By David Weiss
At first this move seemed strange. After dumping Jay Bruce for a no name minor leaguer in 2017, it seemed that Bruce’s tenure in Queens had ended for good. Had the Mets wanted to keep the right fielder, they could have given him a qualifying offer and either gotten him for a one year deal or at least received a high draft pick in return. True there was some speculation as to if Bruce would return, but with Conforto and Cespedes as the corner outfielders, it looed like a bad fit.
Never the less despite the obvious issues with this deal, the consensus is that this was a very good move by GM Sandy Alderson. Let’s have a look at the reasons why this move is more brilliant than people think.

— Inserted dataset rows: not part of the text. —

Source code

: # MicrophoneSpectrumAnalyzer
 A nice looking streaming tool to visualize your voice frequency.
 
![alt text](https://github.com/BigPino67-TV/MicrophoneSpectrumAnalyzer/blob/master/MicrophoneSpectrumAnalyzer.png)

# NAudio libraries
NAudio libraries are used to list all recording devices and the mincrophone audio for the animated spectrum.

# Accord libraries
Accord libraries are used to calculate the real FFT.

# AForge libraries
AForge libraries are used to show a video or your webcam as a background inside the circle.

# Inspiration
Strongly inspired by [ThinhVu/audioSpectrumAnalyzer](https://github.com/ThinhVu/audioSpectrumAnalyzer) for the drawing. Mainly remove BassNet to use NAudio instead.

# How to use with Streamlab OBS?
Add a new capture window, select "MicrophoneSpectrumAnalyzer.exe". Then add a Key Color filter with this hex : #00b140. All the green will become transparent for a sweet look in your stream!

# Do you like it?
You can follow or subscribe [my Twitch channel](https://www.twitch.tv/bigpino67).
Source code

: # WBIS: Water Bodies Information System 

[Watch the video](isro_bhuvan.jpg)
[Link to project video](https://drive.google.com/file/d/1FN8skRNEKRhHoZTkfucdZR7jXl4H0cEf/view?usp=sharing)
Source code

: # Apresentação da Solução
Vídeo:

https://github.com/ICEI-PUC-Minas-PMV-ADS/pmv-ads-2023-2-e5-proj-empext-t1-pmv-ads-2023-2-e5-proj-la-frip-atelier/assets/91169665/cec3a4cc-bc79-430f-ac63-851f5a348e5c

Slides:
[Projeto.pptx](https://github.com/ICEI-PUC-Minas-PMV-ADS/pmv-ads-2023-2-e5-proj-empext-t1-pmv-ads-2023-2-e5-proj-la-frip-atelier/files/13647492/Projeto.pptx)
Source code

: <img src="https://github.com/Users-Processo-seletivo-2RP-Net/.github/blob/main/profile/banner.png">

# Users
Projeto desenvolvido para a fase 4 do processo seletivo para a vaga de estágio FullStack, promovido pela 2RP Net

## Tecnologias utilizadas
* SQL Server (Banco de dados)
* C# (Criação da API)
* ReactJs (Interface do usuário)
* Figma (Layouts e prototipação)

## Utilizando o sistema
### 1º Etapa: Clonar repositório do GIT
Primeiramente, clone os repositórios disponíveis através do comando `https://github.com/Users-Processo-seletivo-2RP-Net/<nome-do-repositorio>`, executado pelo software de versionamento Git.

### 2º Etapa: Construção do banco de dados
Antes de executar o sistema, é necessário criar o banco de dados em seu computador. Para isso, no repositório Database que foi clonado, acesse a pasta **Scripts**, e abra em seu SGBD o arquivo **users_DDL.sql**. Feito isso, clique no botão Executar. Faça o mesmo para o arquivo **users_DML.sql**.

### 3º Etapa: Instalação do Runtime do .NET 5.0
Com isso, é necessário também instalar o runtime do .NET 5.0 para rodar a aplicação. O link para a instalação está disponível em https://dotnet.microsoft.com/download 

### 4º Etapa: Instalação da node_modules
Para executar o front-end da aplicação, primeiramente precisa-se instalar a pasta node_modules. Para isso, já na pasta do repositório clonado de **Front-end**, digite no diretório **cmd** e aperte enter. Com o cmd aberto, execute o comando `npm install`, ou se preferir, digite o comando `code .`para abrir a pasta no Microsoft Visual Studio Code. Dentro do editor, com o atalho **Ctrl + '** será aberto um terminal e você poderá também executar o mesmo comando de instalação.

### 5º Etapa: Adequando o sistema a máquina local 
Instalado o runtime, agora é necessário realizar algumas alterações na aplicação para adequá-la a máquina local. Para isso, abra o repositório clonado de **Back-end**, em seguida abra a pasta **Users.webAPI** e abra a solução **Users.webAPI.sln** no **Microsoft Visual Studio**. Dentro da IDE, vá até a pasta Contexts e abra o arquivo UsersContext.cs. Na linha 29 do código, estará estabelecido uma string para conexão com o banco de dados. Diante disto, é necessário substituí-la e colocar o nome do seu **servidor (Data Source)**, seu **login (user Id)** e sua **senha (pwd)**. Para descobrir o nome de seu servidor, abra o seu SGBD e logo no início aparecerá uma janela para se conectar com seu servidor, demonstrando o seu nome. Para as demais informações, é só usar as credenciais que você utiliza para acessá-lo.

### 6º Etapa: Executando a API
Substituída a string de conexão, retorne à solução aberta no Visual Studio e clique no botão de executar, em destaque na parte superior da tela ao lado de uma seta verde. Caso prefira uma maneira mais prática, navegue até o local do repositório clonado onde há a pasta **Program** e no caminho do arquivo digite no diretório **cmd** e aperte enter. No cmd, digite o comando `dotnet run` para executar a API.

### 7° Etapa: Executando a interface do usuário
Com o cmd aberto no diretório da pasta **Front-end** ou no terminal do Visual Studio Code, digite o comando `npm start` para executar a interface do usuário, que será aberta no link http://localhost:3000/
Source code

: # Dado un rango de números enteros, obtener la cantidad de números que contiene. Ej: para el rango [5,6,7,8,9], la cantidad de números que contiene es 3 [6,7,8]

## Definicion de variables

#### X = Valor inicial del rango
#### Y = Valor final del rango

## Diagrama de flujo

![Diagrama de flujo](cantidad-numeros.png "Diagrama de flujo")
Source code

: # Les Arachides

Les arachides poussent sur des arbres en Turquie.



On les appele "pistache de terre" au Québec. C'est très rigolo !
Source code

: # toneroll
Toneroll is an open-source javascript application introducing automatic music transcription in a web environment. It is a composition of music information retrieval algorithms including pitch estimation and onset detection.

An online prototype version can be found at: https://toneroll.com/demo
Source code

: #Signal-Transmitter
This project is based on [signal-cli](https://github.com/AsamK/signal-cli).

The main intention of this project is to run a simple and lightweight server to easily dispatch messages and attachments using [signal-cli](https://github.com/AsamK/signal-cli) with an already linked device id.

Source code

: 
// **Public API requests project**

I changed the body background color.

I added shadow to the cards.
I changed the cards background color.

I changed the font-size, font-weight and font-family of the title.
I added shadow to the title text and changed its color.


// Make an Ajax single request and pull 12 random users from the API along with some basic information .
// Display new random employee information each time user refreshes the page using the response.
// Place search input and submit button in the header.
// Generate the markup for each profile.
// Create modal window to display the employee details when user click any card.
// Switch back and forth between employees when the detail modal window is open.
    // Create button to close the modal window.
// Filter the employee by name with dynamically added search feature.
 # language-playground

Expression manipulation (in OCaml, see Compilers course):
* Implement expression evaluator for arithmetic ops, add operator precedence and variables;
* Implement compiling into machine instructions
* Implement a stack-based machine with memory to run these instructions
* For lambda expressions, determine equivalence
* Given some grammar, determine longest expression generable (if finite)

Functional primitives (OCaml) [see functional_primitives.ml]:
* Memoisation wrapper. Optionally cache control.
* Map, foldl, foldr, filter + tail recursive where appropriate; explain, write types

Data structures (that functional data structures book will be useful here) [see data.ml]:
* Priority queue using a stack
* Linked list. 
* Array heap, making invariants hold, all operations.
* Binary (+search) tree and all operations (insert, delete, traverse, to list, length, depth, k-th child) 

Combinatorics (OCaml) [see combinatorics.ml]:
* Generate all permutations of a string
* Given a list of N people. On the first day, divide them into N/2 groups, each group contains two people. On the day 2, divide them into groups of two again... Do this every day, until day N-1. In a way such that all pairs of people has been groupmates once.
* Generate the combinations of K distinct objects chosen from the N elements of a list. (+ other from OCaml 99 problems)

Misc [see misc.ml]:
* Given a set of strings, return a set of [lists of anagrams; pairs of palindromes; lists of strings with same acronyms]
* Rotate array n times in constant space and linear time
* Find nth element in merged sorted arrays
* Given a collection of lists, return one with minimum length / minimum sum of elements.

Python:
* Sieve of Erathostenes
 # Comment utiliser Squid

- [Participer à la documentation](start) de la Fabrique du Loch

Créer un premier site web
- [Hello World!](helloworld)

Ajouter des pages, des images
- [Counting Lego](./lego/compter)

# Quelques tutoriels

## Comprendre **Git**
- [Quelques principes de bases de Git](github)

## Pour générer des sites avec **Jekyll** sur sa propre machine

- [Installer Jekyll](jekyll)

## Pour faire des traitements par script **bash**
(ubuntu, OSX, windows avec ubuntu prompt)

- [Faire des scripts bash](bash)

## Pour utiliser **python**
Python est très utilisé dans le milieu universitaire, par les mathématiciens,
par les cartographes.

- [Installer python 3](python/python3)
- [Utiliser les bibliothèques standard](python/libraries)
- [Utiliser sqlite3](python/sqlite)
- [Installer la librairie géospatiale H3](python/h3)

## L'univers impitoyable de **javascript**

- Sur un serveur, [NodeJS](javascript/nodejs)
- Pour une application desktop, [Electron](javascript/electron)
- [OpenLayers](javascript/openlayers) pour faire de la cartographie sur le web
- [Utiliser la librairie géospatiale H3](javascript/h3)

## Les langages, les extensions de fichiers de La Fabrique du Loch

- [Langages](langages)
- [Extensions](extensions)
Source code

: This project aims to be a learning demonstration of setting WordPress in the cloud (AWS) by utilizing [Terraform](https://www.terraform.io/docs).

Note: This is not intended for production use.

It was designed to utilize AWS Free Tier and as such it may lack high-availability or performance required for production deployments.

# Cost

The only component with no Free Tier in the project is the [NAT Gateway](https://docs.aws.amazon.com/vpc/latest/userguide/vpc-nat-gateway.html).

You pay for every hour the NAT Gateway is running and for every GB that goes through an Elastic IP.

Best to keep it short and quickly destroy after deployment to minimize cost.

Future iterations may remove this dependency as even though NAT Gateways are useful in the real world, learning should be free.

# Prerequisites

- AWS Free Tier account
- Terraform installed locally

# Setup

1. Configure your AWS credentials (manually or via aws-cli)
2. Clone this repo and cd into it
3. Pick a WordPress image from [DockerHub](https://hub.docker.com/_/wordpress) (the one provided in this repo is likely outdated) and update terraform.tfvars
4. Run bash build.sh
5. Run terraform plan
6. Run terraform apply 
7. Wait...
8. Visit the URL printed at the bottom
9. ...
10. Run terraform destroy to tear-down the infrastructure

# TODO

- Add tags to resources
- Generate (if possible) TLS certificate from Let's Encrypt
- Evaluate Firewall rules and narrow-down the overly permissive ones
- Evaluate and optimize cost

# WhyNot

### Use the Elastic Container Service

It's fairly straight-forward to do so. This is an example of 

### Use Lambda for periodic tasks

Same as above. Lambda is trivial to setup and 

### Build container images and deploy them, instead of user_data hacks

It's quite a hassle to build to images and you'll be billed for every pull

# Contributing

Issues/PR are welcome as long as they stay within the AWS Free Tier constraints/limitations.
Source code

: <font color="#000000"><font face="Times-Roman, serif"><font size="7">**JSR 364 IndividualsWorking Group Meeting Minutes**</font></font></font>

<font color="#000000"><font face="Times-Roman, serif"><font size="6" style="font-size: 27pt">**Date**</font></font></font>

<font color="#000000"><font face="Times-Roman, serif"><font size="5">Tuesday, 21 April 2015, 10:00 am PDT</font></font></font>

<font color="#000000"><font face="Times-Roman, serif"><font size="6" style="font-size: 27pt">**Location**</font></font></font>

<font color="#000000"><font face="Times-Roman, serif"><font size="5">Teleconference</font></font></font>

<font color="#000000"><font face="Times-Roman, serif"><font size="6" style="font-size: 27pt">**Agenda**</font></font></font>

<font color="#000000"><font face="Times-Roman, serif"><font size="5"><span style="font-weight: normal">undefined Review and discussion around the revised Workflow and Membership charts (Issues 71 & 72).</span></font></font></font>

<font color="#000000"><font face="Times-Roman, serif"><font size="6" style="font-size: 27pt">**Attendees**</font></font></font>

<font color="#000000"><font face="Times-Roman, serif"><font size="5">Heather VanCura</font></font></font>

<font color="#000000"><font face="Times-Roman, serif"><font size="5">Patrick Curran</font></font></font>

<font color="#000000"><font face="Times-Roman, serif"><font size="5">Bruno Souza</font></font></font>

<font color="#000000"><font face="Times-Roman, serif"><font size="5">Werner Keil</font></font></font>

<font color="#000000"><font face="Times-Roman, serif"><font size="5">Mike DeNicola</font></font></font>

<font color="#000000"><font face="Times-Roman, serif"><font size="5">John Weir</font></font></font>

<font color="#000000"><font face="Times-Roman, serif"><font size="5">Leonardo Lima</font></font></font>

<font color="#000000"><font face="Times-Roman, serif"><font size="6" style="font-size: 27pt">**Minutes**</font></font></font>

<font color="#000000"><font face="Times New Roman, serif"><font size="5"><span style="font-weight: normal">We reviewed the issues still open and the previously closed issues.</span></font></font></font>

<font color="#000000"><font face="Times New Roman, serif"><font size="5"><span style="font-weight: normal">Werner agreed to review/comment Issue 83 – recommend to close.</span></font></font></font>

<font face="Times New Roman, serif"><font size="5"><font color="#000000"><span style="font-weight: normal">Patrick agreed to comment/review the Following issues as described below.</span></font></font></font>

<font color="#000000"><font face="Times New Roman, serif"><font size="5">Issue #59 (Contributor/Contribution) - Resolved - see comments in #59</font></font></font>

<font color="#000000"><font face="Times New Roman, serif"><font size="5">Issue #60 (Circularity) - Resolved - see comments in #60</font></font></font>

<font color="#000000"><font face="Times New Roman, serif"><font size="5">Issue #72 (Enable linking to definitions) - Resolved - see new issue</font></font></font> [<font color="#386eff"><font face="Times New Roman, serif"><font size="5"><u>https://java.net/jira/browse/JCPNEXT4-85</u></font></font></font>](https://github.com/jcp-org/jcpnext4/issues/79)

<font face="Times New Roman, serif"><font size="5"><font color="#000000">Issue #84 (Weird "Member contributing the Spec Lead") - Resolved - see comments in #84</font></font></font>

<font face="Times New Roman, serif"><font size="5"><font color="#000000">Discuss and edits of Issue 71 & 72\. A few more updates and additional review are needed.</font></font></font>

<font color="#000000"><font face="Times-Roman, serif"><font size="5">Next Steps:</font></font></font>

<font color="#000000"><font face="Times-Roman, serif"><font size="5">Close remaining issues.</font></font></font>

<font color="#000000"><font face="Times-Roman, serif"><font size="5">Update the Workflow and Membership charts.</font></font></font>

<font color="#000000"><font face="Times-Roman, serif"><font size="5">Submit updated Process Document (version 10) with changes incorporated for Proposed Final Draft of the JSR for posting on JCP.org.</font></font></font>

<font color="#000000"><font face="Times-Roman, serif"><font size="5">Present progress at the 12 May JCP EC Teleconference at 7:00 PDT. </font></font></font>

For starters, Bruce is a serious but undervalued power hitter. In his ten big league seasons, Bruce has hit 21 or more home runs in all but one. Last season he hit over 30 dingers for the fifth time in his career. With only 272 career doubles, there is no doubting his huge offensive resume. Defensively, Bruce is not known for tremendous range but he has a strong arm. No it is not Cespedes level strong but it is nothing to snuff at. With 91 career assists, many teams know not to risk it. Being that right field is typically a position in which a team can hide a guy with bad range, his bat and arm will make up for his glove.
In terms of finances, the Mets did not break the bank. Three years for a total of $39 million is very reasonable. Bruce will be 33 years old at the end of his contract so the Mets aren’t risking a long term nightmare situation. What is also nice is that he does not need to be the star. In fact, one can argue that when everyone is healthy Bruce is the third best outfielder. Add in Nimmo and Lagares and the Mets have some serious depth in the outfield.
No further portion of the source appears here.